What you will do: Write out each line from the data below that includes the word "problems".

Data supplied:
__________________________________________________

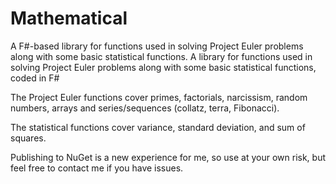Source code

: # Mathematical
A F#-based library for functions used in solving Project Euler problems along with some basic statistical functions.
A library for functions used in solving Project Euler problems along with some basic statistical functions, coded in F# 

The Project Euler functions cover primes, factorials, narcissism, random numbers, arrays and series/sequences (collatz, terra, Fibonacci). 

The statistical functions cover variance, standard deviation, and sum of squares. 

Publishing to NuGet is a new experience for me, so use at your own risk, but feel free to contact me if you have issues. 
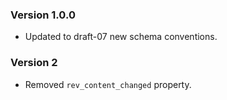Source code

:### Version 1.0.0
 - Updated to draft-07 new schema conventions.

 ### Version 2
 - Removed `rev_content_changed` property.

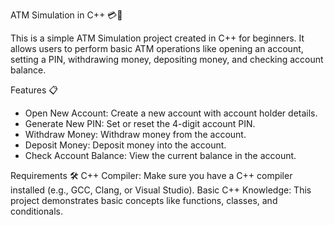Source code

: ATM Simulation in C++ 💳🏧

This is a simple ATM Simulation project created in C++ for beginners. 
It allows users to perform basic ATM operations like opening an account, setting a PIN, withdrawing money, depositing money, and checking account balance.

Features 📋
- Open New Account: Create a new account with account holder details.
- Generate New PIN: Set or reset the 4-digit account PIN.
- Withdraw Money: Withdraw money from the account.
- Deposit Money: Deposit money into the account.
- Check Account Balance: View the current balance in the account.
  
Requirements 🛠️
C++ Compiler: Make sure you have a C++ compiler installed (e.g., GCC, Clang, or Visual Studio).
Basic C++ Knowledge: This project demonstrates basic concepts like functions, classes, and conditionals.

__________________________________________________

Response:
A F#-based library for functions used in solving Project Euler problems along with some basic statistical functions.
A library for functions used in solving Project Euler problems along with some basic statistical functions, coded in F# 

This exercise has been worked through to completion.